TRY IT ▸ Write out exactly the lines running from the one that contains "- [在myeclipse中" through the end of the material.

SOURCE MATERIAL ▸
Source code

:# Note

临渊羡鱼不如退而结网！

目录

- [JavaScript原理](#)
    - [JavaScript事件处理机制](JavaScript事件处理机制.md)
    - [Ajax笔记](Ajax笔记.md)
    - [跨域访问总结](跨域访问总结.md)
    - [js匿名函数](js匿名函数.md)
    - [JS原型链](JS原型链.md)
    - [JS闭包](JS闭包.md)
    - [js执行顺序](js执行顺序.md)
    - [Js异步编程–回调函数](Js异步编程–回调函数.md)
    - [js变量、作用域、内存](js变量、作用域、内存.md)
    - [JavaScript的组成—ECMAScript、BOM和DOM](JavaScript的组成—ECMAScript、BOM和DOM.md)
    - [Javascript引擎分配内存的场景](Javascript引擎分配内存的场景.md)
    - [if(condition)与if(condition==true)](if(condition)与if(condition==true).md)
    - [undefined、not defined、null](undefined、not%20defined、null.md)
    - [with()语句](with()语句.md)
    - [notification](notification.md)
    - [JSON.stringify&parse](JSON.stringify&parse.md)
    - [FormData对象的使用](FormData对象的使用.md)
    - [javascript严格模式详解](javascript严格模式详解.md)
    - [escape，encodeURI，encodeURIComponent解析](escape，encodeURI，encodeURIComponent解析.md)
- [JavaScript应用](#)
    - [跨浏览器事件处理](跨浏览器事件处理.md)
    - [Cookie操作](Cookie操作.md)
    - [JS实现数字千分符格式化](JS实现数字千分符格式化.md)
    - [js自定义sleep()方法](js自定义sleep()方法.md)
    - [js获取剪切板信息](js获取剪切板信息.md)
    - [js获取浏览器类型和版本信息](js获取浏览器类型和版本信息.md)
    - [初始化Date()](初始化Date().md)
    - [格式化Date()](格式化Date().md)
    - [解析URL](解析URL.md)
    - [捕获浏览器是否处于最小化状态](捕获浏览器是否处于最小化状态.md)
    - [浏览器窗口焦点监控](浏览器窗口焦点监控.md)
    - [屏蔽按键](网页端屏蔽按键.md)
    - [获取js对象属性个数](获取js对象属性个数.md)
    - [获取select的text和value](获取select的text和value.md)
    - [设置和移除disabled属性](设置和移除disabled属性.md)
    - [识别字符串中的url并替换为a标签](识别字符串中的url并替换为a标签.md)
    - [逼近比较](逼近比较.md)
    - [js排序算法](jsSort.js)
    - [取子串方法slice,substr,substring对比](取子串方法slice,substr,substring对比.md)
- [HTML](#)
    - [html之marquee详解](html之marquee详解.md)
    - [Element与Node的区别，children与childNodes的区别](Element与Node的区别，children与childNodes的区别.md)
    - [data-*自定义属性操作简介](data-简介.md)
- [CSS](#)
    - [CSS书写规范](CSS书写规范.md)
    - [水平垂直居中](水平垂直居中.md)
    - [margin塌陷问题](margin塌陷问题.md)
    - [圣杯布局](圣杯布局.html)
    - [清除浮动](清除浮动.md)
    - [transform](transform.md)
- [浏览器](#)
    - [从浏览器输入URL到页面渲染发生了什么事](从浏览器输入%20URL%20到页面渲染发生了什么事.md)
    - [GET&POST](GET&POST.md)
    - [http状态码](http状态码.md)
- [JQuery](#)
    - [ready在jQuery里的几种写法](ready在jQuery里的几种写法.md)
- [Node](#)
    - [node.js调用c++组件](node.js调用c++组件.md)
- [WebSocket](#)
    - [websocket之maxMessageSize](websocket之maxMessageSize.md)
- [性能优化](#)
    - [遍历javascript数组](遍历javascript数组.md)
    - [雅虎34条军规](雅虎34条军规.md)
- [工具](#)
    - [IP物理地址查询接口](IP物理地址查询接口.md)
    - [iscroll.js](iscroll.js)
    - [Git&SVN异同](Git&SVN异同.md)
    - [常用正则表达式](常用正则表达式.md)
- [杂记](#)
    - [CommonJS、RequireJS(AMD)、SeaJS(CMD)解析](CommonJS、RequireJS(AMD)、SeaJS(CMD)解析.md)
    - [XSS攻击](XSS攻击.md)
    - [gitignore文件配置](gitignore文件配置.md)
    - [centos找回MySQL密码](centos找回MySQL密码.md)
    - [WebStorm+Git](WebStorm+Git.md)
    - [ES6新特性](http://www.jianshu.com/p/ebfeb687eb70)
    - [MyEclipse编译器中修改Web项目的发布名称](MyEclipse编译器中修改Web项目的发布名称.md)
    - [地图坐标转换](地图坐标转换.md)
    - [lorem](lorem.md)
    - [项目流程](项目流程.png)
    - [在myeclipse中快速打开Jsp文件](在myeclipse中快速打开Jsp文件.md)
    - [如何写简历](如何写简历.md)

FINAL ANSWER ▸
    - [在myeclipse中快速打开Jsp文件](在myeclipse中快速打开Jsp文件.md)
    - [如何写简历](如何写简历.md)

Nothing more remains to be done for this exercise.